Saved entries:
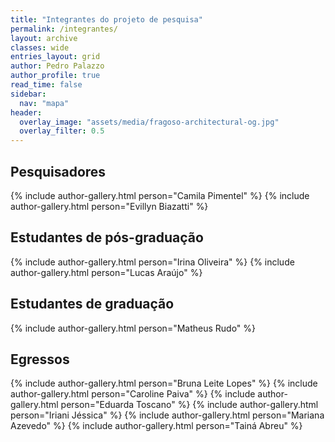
 ```yaml
---
title: "Integrantes do projeto de pesquisa"
permalink: /integrantes/
layout: archive
classes: wide
entries_layout: grid
author: Pedro Palazzo
author_profile: true
read_time: false
sidebar:
  nav: "mapa"
header:
  overlay_image: "assets/media/fragoso-architectural-og.jpg"
  overlay_filter: 0.5
---
```


## Pesquisadores ##

<div class="feature__wrapper">
{% include author-gallery.html person="Camila Pimentel" %}
{% include author-gallery.html person="Evillyn Biazatti" %}
</div>

## Estudantes de pós-graduação ##

<div class="feature__wrapper">
{% include author-gallery.html person="Irina Oliveira" %}
{% include author-gallery.html person="Lucas Araújo" %}
</div>

## Estudantes de graduação ##

<div class="feature__wrapper">
{% include author-gallery.html person="Matheus Rudo" %}
</div>

## Egressos ##

<div class="feature__wrapper">
{% include author-gallery.html person="Bruna Leite Lopes" %}
{% include author-gallery.html person="Caroline Paiva" %}
{% include author-gallery.html person="Eduarda Toscano" %}
{% include author-gallery.html person="Iriani Jéssica" %}
{% include author-gallery.html person="Mariana Azevedo" %}
{% include author-gallery.html person="Tainá Abreu" %}
</div>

_Your task_
The lines above that hold the string "person" are to be located and copied.

_Task output_
{% include author-gallery.html person="Camila Pimentel" %}
{% include author-gallery.html person="Evillyn Biazatti" %}
{% include author-gallery.html person="Irina Oliveira" %}
{% include author-gallery.html person="Lucas Araújo" %}
{% include author-gallery.html person="Matheus Rudo" %}
{% include author-gallery.html person="Bruna Leite Lopes" %}
{% include author-gallery.html person="Caroline Paiva" %}
{% include author-gallery.html person="Eduarda Toscano" %}
{% include author-gallery.html person="Iriani Jéssica" %}
{% include author-gallery.html person="Mariana Azevedo" %}
{% include author-gallery.html person="Tainá Abreu" %}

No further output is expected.